§ What the task requires
Check each line below for "support" and say how many have it, with no other words.

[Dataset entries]
[Start of section]

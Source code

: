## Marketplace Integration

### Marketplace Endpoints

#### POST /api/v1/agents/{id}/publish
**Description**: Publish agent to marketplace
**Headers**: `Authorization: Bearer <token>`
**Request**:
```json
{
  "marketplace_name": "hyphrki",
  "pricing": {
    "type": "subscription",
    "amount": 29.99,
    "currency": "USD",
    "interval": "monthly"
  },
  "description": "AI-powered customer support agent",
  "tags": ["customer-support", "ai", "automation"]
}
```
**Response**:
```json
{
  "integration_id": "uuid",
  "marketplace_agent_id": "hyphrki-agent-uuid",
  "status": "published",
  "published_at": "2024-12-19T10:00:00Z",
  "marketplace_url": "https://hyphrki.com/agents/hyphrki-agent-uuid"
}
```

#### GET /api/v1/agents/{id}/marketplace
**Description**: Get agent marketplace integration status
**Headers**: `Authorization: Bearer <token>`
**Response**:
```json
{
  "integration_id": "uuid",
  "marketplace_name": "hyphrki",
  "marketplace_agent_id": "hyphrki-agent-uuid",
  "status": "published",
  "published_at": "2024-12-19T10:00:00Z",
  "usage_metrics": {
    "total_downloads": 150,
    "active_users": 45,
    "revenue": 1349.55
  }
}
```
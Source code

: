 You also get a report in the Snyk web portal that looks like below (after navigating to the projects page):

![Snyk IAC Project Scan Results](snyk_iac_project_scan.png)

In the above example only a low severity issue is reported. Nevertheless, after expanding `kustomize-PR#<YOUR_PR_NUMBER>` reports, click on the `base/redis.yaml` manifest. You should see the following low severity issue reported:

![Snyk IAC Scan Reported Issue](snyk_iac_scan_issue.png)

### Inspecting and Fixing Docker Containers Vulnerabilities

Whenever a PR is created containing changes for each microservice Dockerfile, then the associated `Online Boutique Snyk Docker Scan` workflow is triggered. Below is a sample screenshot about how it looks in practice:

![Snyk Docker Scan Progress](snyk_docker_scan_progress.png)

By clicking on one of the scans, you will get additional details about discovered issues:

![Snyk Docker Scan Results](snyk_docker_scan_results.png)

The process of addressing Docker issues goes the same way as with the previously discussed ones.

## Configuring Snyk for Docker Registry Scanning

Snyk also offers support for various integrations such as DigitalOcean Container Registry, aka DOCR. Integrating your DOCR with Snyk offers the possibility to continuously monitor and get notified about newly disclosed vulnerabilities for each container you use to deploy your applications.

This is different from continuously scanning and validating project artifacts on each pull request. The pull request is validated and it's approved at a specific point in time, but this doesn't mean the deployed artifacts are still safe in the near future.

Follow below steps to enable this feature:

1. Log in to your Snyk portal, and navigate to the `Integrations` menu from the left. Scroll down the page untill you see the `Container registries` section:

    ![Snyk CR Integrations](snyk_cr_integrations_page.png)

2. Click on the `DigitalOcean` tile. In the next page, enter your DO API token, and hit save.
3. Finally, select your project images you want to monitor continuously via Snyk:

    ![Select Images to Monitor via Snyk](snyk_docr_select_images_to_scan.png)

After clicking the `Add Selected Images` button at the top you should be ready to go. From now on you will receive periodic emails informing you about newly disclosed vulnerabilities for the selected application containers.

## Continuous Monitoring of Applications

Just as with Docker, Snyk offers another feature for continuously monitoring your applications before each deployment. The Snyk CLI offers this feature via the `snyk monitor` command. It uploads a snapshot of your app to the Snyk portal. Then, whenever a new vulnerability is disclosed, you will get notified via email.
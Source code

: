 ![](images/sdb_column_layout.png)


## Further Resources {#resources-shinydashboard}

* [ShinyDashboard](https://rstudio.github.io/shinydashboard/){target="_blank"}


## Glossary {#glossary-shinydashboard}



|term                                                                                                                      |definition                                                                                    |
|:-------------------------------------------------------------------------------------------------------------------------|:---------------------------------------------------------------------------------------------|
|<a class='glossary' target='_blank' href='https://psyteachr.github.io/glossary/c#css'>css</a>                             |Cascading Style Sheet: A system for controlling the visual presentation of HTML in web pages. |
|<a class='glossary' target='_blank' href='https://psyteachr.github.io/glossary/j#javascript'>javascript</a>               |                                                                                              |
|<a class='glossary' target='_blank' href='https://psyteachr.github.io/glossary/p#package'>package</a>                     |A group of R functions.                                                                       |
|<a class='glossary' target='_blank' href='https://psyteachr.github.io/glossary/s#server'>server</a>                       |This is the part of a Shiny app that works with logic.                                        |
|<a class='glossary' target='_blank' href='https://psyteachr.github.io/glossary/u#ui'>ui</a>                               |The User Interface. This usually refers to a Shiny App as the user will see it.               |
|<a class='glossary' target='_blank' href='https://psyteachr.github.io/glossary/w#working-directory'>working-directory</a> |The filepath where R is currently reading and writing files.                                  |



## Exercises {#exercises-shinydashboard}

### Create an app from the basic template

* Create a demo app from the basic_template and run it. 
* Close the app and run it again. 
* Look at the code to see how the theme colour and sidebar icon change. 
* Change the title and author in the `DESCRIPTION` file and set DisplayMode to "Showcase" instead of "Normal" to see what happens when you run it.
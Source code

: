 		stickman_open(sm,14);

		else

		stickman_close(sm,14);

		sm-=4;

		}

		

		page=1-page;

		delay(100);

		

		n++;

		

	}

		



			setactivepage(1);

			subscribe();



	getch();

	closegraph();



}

[End of section]

§ Written reply
3